Webbs Mills resident wants foreclosed home gone

By Dawn De Busk

Staff Writer

CASCO — A dozen residents of Webbs Mills Village brought forward concerns about a foreclosed home with hazardous pine trees.

The home is located on Route 11 on the Pine Hill Road side. The uninhabited building is kitty-corner from the Plummer Memorial Park, a small, wetlands park with a gazebo for the public.

The Webbs Mills Village residents asked if the town could purchase the property and then have the structure demolished.

The citizens brought their request — and a signed petition — to the Casco Board of Selectmen on Tuesday.

Ultimately, the board decided not to use taxpayers’ money to buy the property. The board was not open to the idea of using dangerous building funds to raze the house. However, the latter solution might be palatable if the homeowners provided the majority of the funding for the cost of demolishing the building.

Lastly, the town’s code enforcement officer will inspect the building; and if the condition of the structure poses a hazard, the new owners can be requested to fix that.

The biggest hurdle for the board assisting the Webbs Mills Village residents is that the property is being foreclosed on by the lending institution, and not through the tax lien process.

This apprehension was expressed by Chairman Holly Hancock.

“It is not held in a tax lien by the town. It is held by the bank,” she said. “The piece of property does not have value to the taxpayers as space,” Hancock said. “I think this is challenge. I don’t think it is going to work,” she said.

At this point in time, Webbs Mills residents said a real estate agency sign had been erected.

Selectman Grant Plummer suggested the citizens contact the real estate agent who is handling the sale of this property.

“Strike up an agreement with the two abutters to split the frontage, and help the town with the cost of removing the building,” Plummer said.

“On the other side, it cannot be more than four feet from the house. It’s an old foundation, a big structure,” he said to one of the abutters, Joanne Painter.

“Sadly, Joanne, there are probably 20 of them (foreclosed and hazardous homes) around town that we could have this conversation about,” Plummer said.

“If I was living next door, I would do anything I could to make sure it doesn’t continue (standing) like that,” he said.

“I wish I had the easy answer. The easy answer is not a $60,000 bill to the Town of Casco,” Plummer said.

Casco Town Manager Dave Morton agreed to pass resident’s concerns about the condition of the structure to the town’s code enforcement officer (CEO).

“The best I can do is I can ask the CEO and get his opinion. If it’s dangerous, we can require the new owners to remove the trees,” Morton said. “I made note to the CEO to red flag the property of safety issues and health issues,” he said.

Resident Joanne Painter responded to the plan of action on the town’s part.

“Okay, we have gained something,” she said.

Selectman Thomas Peaslee said, “Contact the broker who is listing the property.”

Painter spoke to the board outlining some of the problems with the foreclosed house.

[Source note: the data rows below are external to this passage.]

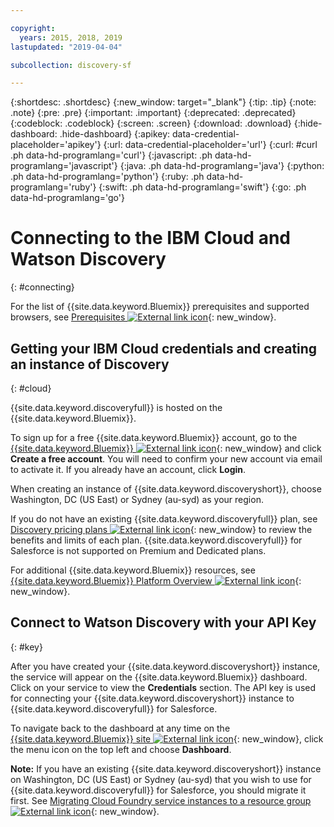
 ```yaml
---

copyright:
  years: 2015, 2018, 2019
lastupdated: "2019-04-04"

subcollection: discovery-sf

---
```


{:shortdesc: .shortdesc}
{:new_window: target="_blank"}
{:tip: .tip}
{:note: .note}
{:pre: .pre}
{:important: .important}
{:deprecated: .deprecated}
{:codeblock: .codeblock}
{:screen: .screen}
{:download: .download}
{:hide-dashboard: .hide-dashboard}
{:apikey: data-credential-placeholder='apikey'} 
{:url: data-credential-placeholder='url'}
{:curl: #curl .ph data-hd-programlang='curl'}
{:javascript: .ph data-hd-programlang='javascript'}
{:java: .ph data-hd-programlang='java'}
{:python: .ph data-hd-programlang='python'}
{:ruby: .ph data-hd-programlang='ruby'}
{:swift: .ph data-hd-programlang='swift'}
{:go: .ph data-hd-programlang='go'}

# Connecting to the IBM Cloud and Watson Discovery
{: #connecting}

For the list of {{site.data.keyword.Bluemix}} prerequisites and supported browsers, see [Prerequisites ![External link icon](../../icons/launch-glyph.svg "External link icon")](https://cloud.ibm.com/docs/overview?topic=overview-prereqs-platform#prereqs){: new_window}.

## Getting your IBM Cloud credentials and creating an instance of Discovery
{: #cloud}

{{site.data.keyword.discoveryfull}} is hosted on the {{site.data.keyword.Bluemix}}. 
    
To sign up for a free {{site.data.keyword.Bluemix}} account, go to the [{{site.data.keyword.Bluemix}} ![External link icon](../../icons/launch-glyph.svg "External link icon")](https://cloud.ibm.com/){: new_window} and click **Create a free account**. You will need to confirm your new account via email to activate it. If you already have an account, click **Login**. 

When creating an instance of {{site.data.keyword.discoveryshort}}, choose Washington, DC (US East) or Sydney (au-syd) as your region. 

If you do not have an existing {{site.data.keyword.discoveryfull}} plan, see [Discovery pricing plans ![External link icon](../../icons/launch-glyph.svg "External link icon")](https://cloud.ibm.com/docs/services/discovery?topic=discovery-discovery-pricing-plans#discovery-pricing-plans){: new_window} to review the benefits and limits of each plan. {{site.data.keyword.discoveryfull}} for Salesforce is not supported on Premium and Dedicated plans.

For additional {{site.data.keyword.Bluemix}} resources, see [{{site.data.keyword.Bluemix}} Platform Overview ![External link icon](../../icons/launch-glyph.svg "External link icon")](https://cloud.ibm.com/docs/overview?topic=overview-whatis-platform#overview){: new_window}.   


## Connect to Watson Discovery with your API Key
{: #key}

After you have created your {{site.data.keyword.discoveryshort}} instance, the service will appear on the {{site.data.keyword.Bluemix}} dashboard. Click on your service to view the **Credentials** section. The API key is used for connecting your {{site.data.keyword.discoveryshort}} instance to {{site.data.keyword.discoveryfull}} for Salesforce.

To navigate back to the dashboard at any time on the [{{site.data.keyword.Bluemix}} site ![External link icon](../../icons/launch-glyph.svg "External link icon")](https://cloud.ibm.com/catalog/){: new_window}, click the menu icon on the top left and choose **Dashboard**.

**Note:** If you have an existing {{site.data.keyword.discoveryshort}} instance on Washington, DC (US East) or Sydney (au-syd) that you wish to use for {{site.data.keyword.discoveryfull}} for Salesforce, you should migrate it first. See [Migrating Cloud Foundry service instances to a resource group ![External link icon](../../icons/launch-glyph.svg "External link icon")](https://cloud.ibm.com/docs/resources?topic=resources-migrate#migrate){: new_window}.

“Last Friday, an insurance person was taking pictures,” she said, adding that she learned that the home has frost damage.

The previous owners “did not have the wherewithal to pump water the past couple winters. Despite this summer’s drought, there is still standing water in the basement,” she said.

“There are really tall pine trees planted as a hedge in the ‘70s,” she said, adding most of those pines were cut down.

“The last three pines are standing. They can blow over and can smash the house on the property or the end of my house.” Painter said.

Chairman Hancock responded.

“Again, I understand the need by the neighbors. But from the town’s perspective, I don’t know if it is valuable enough for space (especially since) it doesn’t adjoin something else,” she said.

“See what kind of offer that you and the abutters can make,” she said.